- _WORK ORDER_:
From the data below, return all lines holding the string "This".

- _RECORDS SHOWN_:
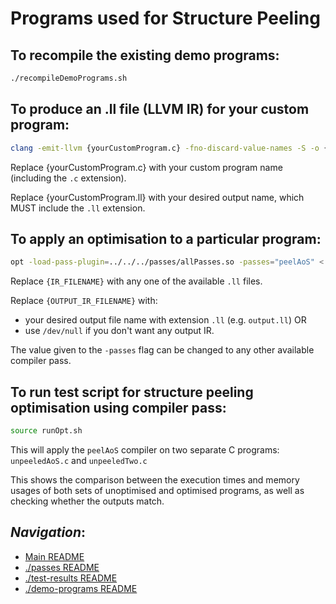 # Programs used for Structure Peeling

## To recompile the existing demo programs:

```bash
./recompileDemoPrograms.sh
```

## To produce an .ll file (LLVM IR) for your custom program:

```bash
clang -emit-llvm {yourCustomProgram.c} -fno-discard-value-names -S -o {yourCustomProgram.ll}
```

Replace {yourCustomProgram.c} with your custom program name (including the `.c` extension).

Replace {yourCustomProgram.ll} with your desired output name, which MUST include the `.ll` extension.

## To apply an optimisation to a particular program:

```bash
opt -load-pass-plugin=../../../passes/allPasses.so -passes="peelAoS" < {INPUT_IR_FILENAME} > {OUTPUT_IR_FILENAME}
```

Replace `{IR_FILENAME}` with any one of the available `.ll` files.

Replace `{OUTPUT_IR_FILENAME}` with:
-  your desired output file name with extension `.ll` (e.g. `output.ll`)
OR 
- use `/dev/null` if you don't want any output IR.

The value given to the `-passes` flag can be changed to any other available compiler pass.

## To run test script for structure peeling optimisation using compiler pass:

```bash
source runOpt.sh
```

This will apply the `peelAoS` compiler on two separate C programs: `unpeeledAoS.c` and `unpeeledTwo.c`

This shows the comparison between the execution times and memory usages of both sets of unoptimised and optimised programs, as well as checking whether the outputs match.

## *Navigation*:

- [Main README](../../../README.md)
- [./passes README](../../../passes/README.md)
- [./test-results README](../../../test-results/README.md)
- [./demo-programs README](../../README.md)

- _ANSWER TO THE PROBLEM_:
This will apply the `peelAoS` compiler on two separate C programs: `unpeeledAoS.c` and `unpeeledTwo.c`
This shows the comparison between the execution times and memory usages of both sets of unoptimised and optimised programs, as well as checking whether the outputs match.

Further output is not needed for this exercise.